Free Opinions

In one of the comments to my Guy Fawkes Day Musings, anonymous asks:

What exactly is your position on Islamic extremism? … Your other postings about torture, surveillance and profiling are pretty meaningless as well, as you have never articulated your assessment of threat level. …

… A google search of your blog reveals no stated position on the Israel conflict, and little in reference to Islamic extremism. I am somewhat baffled how a discussion of contemporary civil liberties can be had without a statement of position on the threat (if any) to western freedoms posed by what is perceived to be a spreading doctrine of genocidal fascism. At a bare minimum, since a google search also reveals you to be Krugmanite economist, the profound affects on our economic stability (which I assume you'd agree is closely tied to viable liberal civil liberties) certainly bear mention with regards to oil prices.

I'm surprised this needs saying, but here goes: Since I'm not running for office, I feel no need whatsoever to have a position on every issue.

I write about the things that either interest me the most, or on which I think I have some value added to contribute. There are a huge number of issues that I think are important but that I don't write about either because I don't have the time, or because I don't think my opinions are all that likely to be of interest to anyone.
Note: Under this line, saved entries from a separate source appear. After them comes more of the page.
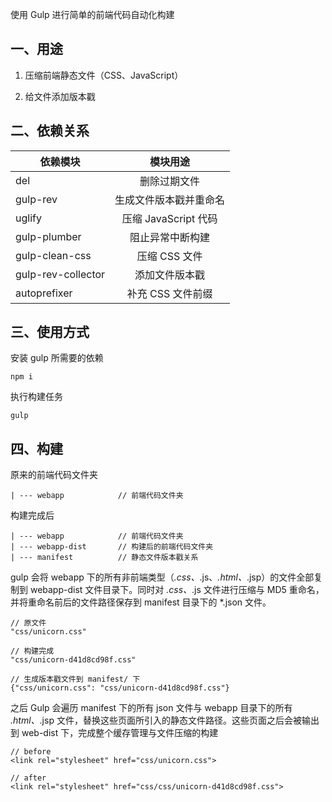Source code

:
使用 Gulp 进行简单的前端代码自动化构建

一、用途
--------------------------------------

1. 压缩前端静态文件（CSS、JavaScript）

2. 给文件添加版本戳

二、依赖关系
--------------------------------------


| 依赖模块      			| 模块用途       				| 
| ------------- 			|:-------------:				|
| del 		      			| 删除过期文件  				|
| gulp-rev 		  			| 生成文件版本戳并重命名|
| uglify 		    			| 压缩 JavaScript 代码  |
| gulp-plumber  			| 阻止异常中断构建		  |
| gulp-clean-css			| 压缩 CSS 文件				  |
| gulp-rev-collector	| 添加文件版本戳				|
| autoprefixer  			| 补充 CSS 文件前缀		  |

三、使用方式
--------------------------------------

安装 gulp 所需要的依赖

```
npm i
```

执行构建任务

```
gulp
```

四、构建
--------------------------------------

原来的前端代码文件夹

```
| --- webapp 			// 前端代码文件夹
```
构建完成后

```
| --- webapp 			// 前端代码文件夹
| --- webapp-dist       // 构建后的前端代码文件夹
| --- manifest	        // 静态文件版本戳关系
```

gulp 会将 webapp 下的所有非前端类型（*.css、*.js、*.html、*.jsp）的文件全部复制到 webapp-dist 文件目录下。同时对 *.css、*.js 文件进行压缩与 MD5 重命名，并将重命名前后的文件路径保存到 manifest 目录下的 *.json 文件。

```
// 原文件
"css/unicorn.css"

// 构建完成
"css/unicorn-d41d8cd98f.css"

// 生成版本戳文件到 manifest/ 下
{"css/unicorn.css": "css/unicorn-d41d8cd98f.css"}
```

之后 Gulp 会遍历 manifest 下的所有 json 文件与 webapp 目录下的所有 *.html、*.jsp 文件，替换这些页面所引入的静态文件路径。这些页面之后会被输出到 web-dist 下，完成整个缓存管理与文件压缩的构建

```
// before
<link rel="stylesheet" href="css/unicorn.css">

// after
<link rel="stylesheet" href="css/css/unicorn-d41d8cd98f.css">
```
I have much more to say about domestic matters than foreign (as opposed to international) because I live and vote here: I'm concerned about and responsible for US policy in ways that don't apply elsewhere, so naturally I write the most about the USA. I think the suggestion that a blogger has some sort of obligation to opine on every good or bad thing that every foreign government or organization does is a fairly risible idea. It's a big world.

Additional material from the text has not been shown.